EXERCISE DETAILS: Return every line of the data below that includes the string "Uranus".

::: INFORMATION SUPPLIED

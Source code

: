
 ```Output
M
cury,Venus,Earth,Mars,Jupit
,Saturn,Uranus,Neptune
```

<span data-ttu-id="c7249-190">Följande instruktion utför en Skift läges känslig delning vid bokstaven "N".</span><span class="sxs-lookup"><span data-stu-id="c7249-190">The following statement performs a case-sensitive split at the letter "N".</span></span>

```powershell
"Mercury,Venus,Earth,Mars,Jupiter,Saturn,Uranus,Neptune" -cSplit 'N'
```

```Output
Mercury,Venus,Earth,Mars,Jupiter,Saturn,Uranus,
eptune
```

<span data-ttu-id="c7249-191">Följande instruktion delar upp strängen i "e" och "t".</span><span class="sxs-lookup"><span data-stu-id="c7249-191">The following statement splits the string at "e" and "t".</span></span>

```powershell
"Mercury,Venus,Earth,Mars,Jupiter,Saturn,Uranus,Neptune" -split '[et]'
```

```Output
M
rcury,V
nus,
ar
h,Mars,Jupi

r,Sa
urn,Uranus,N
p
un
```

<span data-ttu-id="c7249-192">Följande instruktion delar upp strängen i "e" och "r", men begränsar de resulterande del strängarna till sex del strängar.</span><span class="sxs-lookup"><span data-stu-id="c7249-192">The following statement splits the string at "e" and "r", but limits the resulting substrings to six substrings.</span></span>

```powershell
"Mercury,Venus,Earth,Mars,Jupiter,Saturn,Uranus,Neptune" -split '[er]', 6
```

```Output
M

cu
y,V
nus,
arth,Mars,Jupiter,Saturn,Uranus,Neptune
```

::::::

ANSWER SECTION:
,Saturn,Uranus,Neptune
"Mercury,Venus,Earth,Mars,Jupiter,Saturn,Uranus,Neptune" -cSplit 'N'
Mercury,Venus,Earth,Mars,Jupiter,Saturn,Uranus,
"Mercury,Venus,Earth,Mars,Jupiter,Saturn,Uranus,Neptune" -split '[et]'
urn,Uranus,N
"Mercury,Venus,Earth,Mars,Jupiter,Saturn,Uranus,Neptune" -split '[er]', 6
arth,Mars,Jupiter,Saturn,Uranus,Neptune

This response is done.